• About this task:
Please copy each line in the records below that contains the string "dependencies".

--- START ---

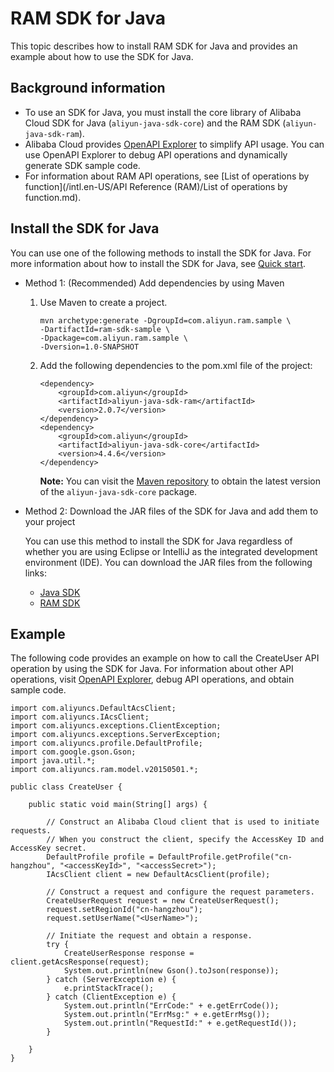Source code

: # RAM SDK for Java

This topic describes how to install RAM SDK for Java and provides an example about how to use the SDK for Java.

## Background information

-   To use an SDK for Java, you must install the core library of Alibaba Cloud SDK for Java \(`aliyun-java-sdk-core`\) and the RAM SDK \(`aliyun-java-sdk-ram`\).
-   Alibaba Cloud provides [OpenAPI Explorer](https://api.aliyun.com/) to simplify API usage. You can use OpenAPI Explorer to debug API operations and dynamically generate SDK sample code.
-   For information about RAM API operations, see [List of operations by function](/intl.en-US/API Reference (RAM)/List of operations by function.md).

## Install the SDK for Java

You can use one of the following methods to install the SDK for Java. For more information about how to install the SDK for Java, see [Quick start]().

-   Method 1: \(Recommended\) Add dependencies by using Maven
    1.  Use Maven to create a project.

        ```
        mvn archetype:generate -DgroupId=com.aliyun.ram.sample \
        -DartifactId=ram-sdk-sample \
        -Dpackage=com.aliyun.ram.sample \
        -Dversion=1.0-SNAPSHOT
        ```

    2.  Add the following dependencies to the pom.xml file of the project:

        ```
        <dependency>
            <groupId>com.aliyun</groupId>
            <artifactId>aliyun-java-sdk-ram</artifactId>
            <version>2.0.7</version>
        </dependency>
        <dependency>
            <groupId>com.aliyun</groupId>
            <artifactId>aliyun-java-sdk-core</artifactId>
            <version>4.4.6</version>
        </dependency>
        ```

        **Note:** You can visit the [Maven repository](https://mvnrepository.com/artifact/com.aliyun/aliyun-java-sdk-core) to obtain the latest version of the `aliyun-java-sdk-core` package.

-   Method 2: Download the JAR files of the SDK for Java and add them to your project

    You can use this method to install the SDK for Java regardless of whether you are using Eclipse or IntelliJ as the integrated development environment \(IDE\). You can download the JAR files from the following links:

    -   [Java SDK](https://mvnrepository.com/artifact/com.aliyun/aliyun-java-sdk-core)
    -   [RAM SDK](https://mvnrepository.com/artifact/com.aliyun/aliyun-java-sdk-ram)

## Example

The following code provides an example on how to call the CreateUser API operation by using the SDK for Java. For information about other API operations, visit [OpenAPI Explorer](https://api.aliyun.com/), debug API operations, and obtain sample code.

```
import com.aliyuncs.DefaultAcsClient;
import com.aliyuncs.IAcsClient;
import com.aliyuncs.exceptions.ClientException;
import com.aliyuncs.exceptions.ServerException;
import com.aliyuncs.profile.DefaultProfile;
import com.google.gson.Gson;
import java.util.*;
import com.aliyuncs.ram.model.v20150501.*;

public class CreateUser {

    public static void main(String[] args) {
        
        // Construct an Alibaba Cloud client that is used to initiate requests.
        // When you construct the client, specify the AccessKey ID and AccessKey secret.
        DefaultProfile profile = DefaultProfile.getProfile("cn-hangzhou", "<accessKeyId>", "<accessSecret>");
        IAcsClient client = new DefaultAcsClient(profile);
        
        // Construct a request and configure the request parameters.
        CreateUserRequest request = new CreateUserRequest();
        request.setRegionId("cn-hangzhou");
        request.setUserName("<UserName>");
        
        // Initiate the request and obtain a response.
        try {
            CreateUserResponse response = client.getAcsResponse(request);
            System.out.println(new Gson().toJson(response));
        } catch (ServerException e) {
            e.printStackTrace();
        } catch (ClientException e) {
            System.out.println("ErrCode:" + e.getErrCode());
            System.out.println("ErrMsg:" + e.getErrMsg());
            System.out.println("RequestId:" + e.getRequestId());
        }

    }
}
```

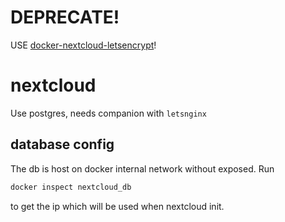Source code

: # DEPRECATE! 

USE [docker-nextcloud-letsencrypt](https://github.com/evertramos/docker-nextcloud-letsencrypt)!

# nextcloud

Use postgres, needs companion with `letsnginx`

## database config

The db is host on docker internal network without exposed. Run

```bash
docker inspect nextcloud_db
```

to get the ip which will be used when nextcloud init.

--- END ---

• Completed exercise:
-   Method 1: \(Recommended\) Add dependencies by using Maven
    2.  Add the following dependencies to the pom.xml file of the project:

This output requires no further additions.